At the same time, Pritzker is not pursuing spending reforms, but rather nine new taxes worth nearly $ 1 billion, including those that would hamper job creation efforts. The move was rejected by the Illinois Chamber of Commerce and Republicans because Pritzker was not unfairly filling in “loopholes” as he claimed, but instead sought to retract a deal he made early in his tenure for key tax incentives and job creation deductions Has.

Today, 35% of small businesses are closed compared to before the pandemic, more than any other Midwestern state except Michigan. The massive decline in the number of small businesses in Illinois is the eighth worst in the nation.

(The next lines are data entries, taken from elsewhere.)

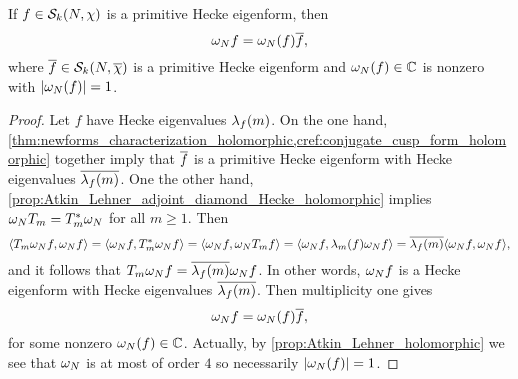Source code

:     \begin{proposition}\label{prop:Atkin_Lehner_conjugation_holomorphic}
      If $f \in \mathcal{S}_{k}(N,\chi)$ is a primitive Hecke eigenform, then
      \[
        \omega_{N}f = \omega_{N}(f)\overline{f},
      \]
      where $\overline{f} \in \mathcal{S}_{k}(N,\overline{\chi})$ is a primitive Hecke eigenform and $\omega_{N}(f) \in \mathbb{C}$ is nonzero with $|\omega_{N}(f)| = 1$.
    \end{proposition}
    \begin{proof}
      Let $f$ have Hecke eigenvalues $\lambda_{f}(m)$. On the one hand, \cref{thm:newforms_characterization_holomorphic,cref:conjugate_cusp_form_holomorphic} together imply that $\overline{f}$ is a primitive Hecke eigenform with Hecke eigenvalues $\overline{\lambda_{f}(m)}$. One the other hand, \cref{prop:Atkin_Lehner_adjoint_diamond_Hecke_holomorphic} implies $\omega_{N}T_{m} = T_{m}^{\ast}\omega_{N}$ for all $m \ge 1$. Then
      \[
        \langle T_{m}\omega_{N}f,\omega_{N}f\rangle = \langle\omega_{N}f,T_{m}^{\ast}\omega_{N}f\rangle = \langle\omega_{N}f,\omega_{N}T_{m}f\rangle = \langle\omega_{N}f,\lambda_{m}(f)\omega_{N}f\rangle = \overline{\lambda_{f}(m)}\langle\omega_{N}f,\omega_{N}f\rangle,
      \]
      and it follows that $T_{m}\omega_{N}f = \overline{\lambda_{f}(m)}\omega_{N}f$. In other words, $\omega_{N}f$ is a Hecke eigenform with Hecke eigenvalues $\overline{\lambda_{f}(m)}$. Then multiplicity one gives
      \[
        \omega_{N}f = \omega_{N}(f)\overline{f},
      \]
      for some nonzero $\omega_{N}(f) \in \mathbb{C}$. Actually, by \cref{prop:Atkin_Lehner_holomorphic} we see that $\omega_{N}$ is at most of order $4$ so necessarily $|\omega_{N}(f)| = 1$.
    \end{proof}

It is also rumored that Pritzker is aiming to lift a pandemic tax credit for small businesses that would take away $ 500-1 billion more from them if they struggle to recover.

The small businesses in Illinois are struggling with COVID-19 and government-mandated abatement protocols. Many small business owners struggle to pay rent, pay their employees, and keep their businesses alive to provide for their families. Small businesses are the largest job creator in Illinois, accounting for more than 69% of the net workforce.

It is critical to the recovery of the state that these small businesses survive and reopen. The economic recovery in Illinois is already lagging behind most states.

It is imperative that lawmakers work to avoid the harm that tax hikes would cause to businesses and jobs. Economists speak out against tax hikes during a recession. Tax increases are robbing entrepreneurs of resources they need to keep their businesses alive and to hire new employees during the pandemic.

Rather than constantly chasing tax increases that would further adversely affect Illinois economic recovery, Illinois can improve its finances and continue to provide core services, primarily through implementing a constitutional pension reform. The Illinois Policy Institute offers a reform plan that balances the state budget without tax increases, along with other tax adjustments that can provide overburdened Illinois taxpayers a path to debt reduction, lower taxes, and more effective state government.

Harming small businesses and large corporations may be one strategy for making politicians money to spend, but it takes away jobs that give workers money to spend.